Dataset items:
==================================================
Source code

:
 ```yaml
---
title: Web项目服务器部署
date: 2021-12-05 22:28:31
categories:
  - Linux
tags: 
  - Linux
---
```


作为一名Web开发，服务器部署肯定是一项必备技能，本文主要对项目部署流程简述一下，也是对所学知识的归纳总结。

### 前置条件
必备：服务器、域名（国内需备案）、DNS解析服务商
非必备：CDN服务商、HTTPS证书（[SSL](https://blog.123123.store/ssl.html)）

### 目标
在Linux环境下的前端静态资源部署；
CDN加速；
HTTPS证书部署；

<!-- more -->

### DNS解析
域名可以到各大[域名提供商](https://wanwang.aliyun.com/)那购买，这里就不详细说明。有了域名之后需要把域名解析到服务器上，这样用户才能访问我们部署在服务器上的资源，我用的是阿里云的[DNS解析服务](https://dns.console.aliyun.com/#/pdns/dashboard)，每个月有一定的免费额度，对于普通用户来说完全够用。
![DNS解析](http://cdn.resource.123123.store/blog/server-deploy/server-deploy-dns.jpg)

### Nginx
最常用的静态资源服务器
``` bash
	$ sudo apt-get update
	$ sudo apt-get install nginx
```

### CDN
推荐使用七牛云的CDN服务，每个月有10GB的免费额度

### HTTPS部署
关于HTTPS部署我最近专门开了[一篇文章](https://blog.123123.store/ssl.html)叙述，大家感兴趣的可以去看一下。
==================================================
▶ **Brief**: Go through the records. Copy each line where "blog" appears.

▶ **Response for this exercise**:
非必备：CDN服务商、HTTPS证书（[SSL](https://blog.123123.store/ssl.html)）
![DNS解析](http://cdn.resource.123123.store/blog/server-deploy/server-deploy-dns.jpg)
关于HTTPS部署我最近专门开了[一篇文章](https://blog.123123.store/ssl.html)叙述，大家感兴趣的可以去看一下。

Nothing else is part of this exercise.